In South Africa, where 85% of the population of 60.6 million is indigent and wholly dependent on public healthcare, it is the third highest cause of death.
In addition to a dire lack of facilities, capacity, knowledge and expertise, the catastrophically disproportionate physician-to-patient ratio constitutes nothing short of an incipient humanitarian disaster. Approximately 13000 indigent children are born in South Africa annually with congenital heart disease (CHD), and roughly a third of these patients require surgery.
Of the estimated 4200 operations required, less than 800 are performed in public health facilities annually.
Twenty-eight percent (17 million) of the population of South Africa are under the age of 14 years, of which 14.4 million are indigent. There are 24 full-time paediatric cardiologists serving the public sector population at a physician-to-patient ratio of 1:600000.

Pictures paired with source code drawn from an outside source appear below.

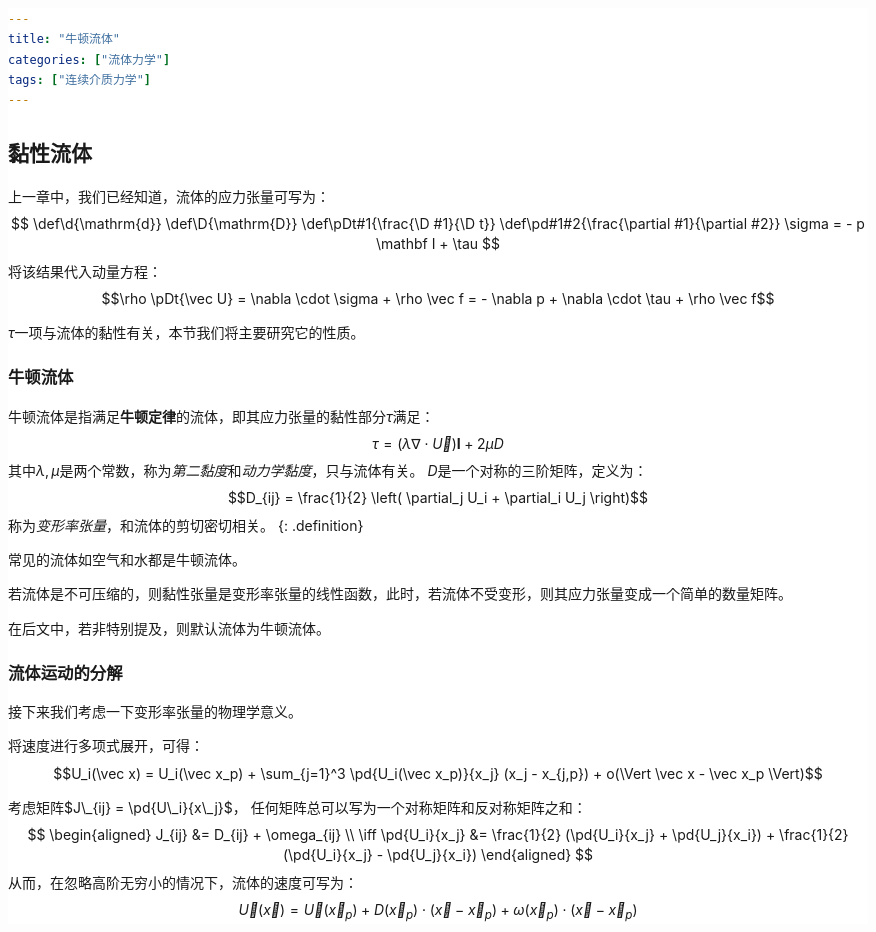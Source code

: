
 ```yaml
---
title: "牛顿流体"
categories: ["流体力学"]
tags: ["连续介质力学"]
---
```


## 黏性流体

上一章中，我们已经知道，流体的应力张量可写为：
$$
\def\d{\mathrm{d}}
\def\D{\mathrm{D}}
\def\pDt#1{\frac{\D #1}{\D t}}
\def\pd#1#2{\frac{\partial #1}{\partial #2}}
\sigma = - p \mathbf I + \tau
$$
将该结果代入动量方程：
$$\rho \pDt{\vec U} = \nabla \cdot \sigma + \rho \vec f = - \nabla p + \nabla \cdot \tau + \rho \vec f$$

$\tau$一项与流体的黏性有关，本节我们将主要研究它的性质。

### 牛顿流体

牛顿流体是指满足**牛顿定律**的流体，即其应力张量的黏性部分$\tau$满足：
$$\tau = (\lambda \nabla \cdot \vec U) \mathbf I+ 2 \mu D$$
其中$\lambda,\mu$是两个常数，称为*第二黏度*和*动力学黏度*，只与流体有关。
$D$是一个对称的三阶矩阵，定义为：
$$D_{ij} = \frac{1}{2} \left( \partial_j U_i + \partial_i U_j \right)$$
称为*变形率张量*，和流体的剪切密切相关。
{: .definition}

常见的流体如空气和水都是牛顿流体。

若流体是不可压缩的，则黏性张量是变形率张量的线性函数，此时，若流体不受变形，则其应力张量变成一个简单的数量矩阵。

在后文中，若非特别提及，则默认流体为牛顿流体。

### 流体运动的分解

接下来我们考虑一下变形率张量的物理学意义。

将速度进行多项式展开，可得：
$$U_i(\vec x) = U_i(\vec x_p) + \sum_{j=1}^3 \pd{U_i(\vec x_p)}{x_j} (x_j - x_{j,p}) + o(\Vert \vec x - \vec x_p \Vert)$$

考虑矩阵$J\_{ij} = \pd{U\_i}{x\_j}$，
任何矩阵总可以写为一个对称矩阵和反对称矩阵之和：
$$
\begin{aligned}
J_{ij} &= D_{ij} + \omega_{ij} \\ \iff
\pd{U_i}{x_j} &= \frac{1}{2} (\pd{U_i}{x_j} + \pd{U_j}{x_i}) + \frac{1}{2} (\pd{U_i}{x_j} - \pd{U_j}{x_i})
\end{aligned}
$$
从而，在忽略高阶无穷小的情况下，流体的速度可写为：
$$\vec U(\vec x) = \vec U (\vec x_p) + D(\vec x_p) \cdot (\vec x - \vec x_p) + \omega (\vec x_p) \cdot (\vec x - \vec x_p)$$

Furthermore, with only seven independent congenital cardiac surgeons in the South African public sector (1:2000000), it is estimated that it is being served at 6% of the World Health Organisation recommendation of 400 operations/1 million of the population.
The situation in the rest of Sub-Saharan Africa is considerably worse. Despite several international charities supporting paediatric heart disease worldwide, none of these are active in South Africa.